PROVIDED ENTRIES »
※
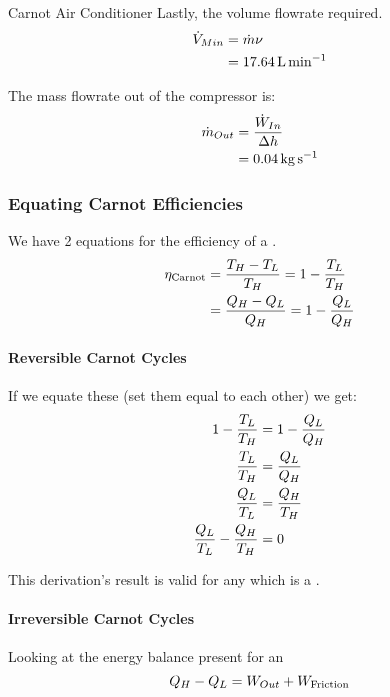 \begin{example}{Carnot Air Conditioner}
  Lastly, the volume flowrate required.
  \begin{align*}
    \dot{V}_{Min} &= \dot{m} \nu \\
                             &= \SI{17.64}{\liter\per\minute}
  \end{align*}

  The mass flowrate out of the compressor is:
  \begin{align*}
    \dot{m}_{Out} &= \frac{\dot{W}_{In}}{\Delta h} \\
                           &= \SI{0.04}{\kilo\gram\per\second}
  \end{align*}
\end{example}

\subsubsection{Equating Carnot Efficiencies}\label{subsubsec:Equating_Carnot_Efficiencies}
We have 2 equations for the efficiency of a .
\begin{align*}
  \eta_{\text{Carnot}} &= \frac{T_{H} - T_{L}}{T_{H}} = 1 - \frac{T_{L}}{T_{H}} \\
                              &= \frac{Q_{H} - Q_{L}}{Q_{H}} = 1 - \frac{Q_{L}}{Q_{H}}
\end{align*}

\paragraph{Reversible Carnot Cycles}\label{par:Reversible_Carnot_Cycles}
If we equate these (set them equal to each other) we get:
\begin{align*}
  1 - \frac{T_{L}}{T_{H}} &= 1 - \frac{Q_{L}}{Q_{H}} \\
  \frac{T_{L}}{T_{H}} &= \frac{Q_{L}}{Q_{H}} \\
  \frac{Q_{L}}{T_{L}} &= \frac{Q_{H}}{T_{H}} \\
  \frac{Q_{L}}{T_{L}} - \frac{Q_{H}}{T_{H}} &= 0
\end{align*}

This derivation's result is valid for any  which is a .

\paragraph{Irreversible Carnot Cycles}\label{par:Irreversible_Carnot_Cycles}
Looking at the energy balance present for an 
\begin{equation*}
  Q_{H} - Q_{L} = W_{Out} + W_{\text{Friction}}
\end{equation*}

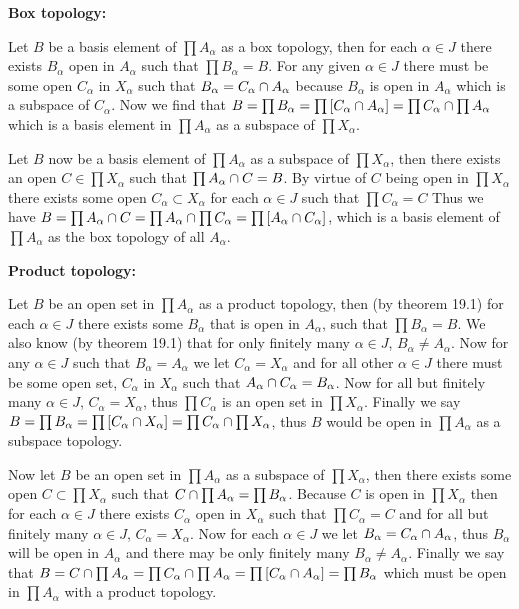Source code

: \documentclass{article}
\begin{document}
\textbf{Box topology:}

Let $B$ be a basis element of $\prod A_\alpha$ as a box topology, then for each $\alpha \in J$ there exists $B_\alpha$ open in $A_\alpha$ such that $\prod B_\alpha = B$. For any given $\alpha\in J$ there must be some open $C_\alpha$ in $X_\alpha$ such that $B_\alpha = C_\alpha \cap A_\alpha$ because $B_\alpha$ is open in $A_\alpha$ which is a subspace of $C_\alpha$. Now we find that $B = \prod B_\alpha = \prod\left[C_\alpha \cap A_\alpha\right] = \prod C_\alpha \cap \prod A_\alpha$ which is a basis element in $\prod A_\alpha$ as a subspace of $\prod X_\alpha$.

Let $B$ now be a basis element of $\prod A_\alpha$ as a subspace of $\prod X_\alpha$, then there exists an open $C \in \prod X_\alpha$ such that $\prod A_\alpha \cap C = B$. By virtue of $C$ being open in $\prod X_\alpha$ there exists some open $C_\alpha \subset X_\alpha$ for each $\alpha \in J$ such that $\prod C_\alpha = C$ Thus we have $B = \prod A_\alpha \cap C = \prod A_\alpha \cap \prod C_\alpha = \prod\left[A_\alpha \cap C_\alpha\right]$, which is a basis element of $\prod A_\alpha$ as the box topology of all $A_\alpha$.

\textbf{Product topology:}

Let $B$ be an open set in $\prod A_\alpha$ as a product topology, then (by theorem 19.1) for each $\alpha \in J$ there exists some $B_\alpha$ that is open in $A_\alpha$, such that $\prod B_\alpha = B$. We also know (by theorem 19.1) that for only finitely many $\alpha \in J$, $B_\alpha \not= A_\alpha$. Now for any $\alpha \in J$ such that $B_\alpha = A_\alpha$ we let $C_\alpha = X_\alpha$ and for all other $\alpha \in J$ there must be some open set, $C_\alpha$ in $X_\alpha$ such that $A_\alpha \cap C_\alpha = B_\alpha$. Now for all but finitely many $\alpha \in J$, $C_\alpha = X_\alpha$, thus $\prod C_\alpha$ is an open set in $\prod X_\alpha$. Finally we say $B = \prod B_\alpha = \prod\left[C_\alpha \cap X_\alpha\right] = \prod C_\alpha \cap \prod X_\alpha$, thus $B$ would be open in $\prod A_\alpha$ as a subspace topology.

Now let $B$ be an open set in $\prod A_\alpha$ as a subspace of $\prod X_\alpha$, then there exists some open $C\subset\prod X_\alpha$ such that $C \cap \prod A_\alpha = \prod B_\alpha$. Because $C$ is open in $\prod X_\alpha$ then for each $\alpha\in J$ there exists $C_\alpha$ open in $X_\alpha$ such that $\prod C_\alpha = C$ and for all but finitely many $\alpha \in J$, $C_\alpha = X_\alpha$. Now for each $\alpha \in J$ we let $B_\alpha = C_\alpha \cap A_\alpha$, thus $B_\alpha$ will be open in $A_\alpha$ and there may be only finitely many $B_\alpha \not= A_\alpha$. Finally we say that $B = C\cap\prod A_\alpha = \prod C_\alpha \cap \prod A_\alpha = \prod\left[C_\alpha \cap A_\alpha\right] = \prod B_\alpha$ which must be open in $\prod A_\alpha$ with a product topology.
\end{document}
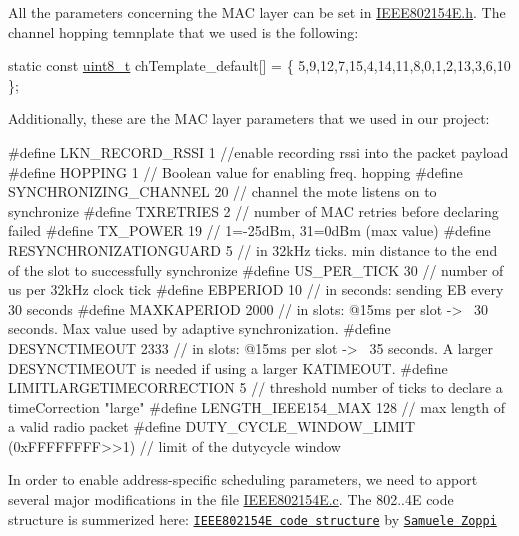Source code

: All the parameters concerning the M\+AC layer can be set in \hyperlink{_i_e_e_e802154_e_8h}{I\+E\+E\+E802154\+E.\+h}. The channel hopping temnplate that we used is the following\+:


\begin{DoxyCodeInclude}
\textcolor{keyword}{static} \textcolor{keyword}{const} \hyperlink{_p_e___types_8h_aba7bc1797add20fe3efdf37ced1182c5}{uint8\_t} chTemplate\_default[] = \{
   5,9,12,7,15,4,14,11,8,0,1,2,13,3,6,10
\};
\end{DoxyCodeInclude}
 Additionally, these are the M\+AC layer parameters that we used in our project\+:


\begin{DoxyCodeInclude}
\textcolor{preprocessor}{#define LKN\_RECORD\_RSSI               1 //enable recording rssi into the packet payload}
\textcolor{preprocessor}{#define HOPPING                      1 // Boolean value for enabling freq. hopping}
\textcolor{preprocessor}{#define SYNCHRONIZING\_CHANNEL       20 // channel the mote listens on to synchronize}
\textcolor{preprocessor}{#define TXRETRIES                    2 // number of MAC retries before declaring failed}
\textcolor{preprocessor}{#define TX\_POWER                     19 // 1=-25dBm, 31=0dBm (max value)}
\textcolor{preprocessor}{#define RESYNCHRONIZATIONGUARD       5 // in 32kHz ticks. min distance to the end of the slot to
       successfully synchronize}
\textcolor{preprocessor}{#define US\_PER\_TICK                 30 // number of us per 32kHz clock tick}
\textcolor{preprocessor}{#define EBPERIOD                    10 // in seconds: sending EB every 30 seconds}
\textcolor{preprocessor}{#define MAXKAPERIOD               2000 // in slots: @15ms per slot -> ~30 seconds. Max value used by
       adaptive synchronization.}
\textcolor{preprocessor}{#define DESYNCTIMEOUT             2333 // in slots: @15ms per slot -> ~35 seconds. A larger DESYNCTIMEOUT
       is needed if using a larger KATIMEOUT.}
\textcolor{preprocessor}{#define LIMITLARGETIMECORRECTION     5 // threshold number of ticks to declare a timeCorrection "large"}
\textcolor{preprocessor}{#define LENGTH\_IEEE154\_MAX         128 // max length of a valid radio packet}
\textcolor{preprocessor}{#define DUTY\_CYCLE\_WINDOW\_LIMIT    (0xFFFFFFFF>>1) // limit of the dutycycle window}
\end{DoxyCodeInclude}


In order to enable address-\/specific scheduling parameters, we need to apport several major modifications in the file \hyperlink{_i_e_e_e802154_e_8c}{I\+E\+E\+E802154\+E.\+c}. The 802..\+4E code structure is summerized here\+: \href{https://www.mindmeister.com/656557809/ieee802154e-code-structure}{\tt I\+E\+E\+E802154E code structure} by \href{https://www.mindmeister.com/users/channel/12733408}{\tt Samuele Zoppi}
※
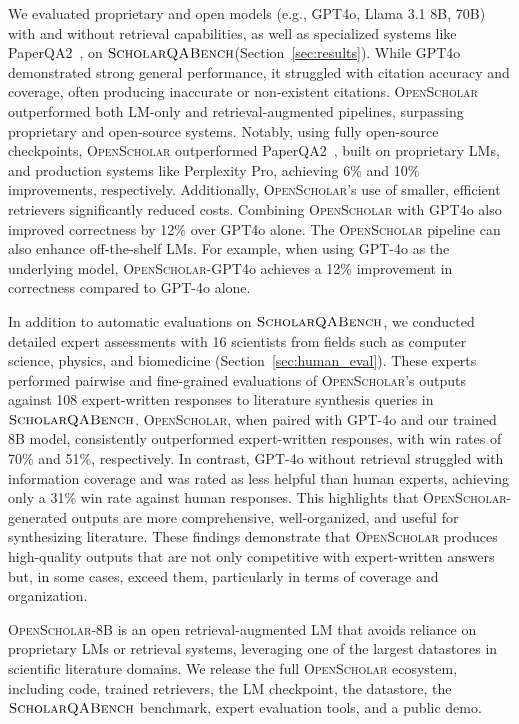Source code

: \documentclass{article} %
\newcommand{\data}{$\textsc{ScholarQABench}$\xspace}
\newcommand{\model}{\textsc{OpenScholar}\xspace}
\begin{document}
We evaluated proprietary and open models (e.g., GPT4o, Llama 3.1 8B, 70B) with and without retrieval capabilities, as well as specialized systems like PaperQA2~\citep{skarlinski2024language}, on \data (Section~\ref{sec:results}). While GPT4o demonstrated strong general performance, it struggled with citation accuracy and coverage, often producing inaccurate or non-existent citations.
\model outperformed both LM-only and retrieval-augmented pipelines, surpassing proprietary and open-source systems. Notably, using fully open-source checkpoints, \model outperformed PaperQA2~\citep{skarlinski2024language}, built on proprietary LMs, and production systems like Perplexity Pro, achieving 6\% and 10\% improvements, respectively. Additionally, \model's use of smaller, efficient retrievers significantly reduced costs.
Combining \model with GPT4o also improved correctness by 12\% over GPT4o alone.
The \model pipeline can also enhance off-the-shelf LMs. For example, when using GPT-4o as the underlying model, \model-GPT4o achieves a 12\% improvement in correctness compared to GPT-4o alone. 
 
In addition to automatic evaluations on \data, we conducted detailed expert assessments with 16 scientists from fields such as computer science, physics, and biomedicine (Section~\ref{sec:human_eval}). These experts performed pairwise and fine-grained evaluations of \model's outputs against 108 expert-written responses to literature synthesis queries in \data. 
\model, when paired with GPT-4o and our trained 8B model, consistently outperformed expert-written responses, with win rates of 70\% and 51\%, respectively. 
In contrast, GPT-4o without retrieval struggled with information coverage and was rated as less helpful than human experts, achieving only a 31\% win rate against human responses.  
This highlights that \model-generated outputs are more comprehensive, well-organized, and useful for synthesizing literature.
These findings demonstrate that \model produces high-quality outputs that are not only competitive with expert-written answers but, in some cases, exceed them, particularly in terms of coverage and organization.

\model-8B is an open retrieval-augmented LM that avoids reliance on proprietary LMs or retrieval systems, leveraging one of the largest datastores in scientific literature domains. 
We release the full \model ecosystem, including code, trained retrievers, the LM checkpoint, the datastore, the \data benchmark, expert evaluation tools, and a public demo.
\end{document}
※
Pull out all lines from the listing that contain the string "value".

\textcolor{preprocessor}{#define HOPPING                      1 // Boolean value for enabling freq. hopping}
\textcolor{preprocessor}{#define TX\_POWER                     19 // 1=-25dBm, 31=0dBm (max value)}
\textcolor{preprocessor}{#define MAXKAPERIOD               2000 // in slots: @15ms per slot -> ~30 seconds. Max value used by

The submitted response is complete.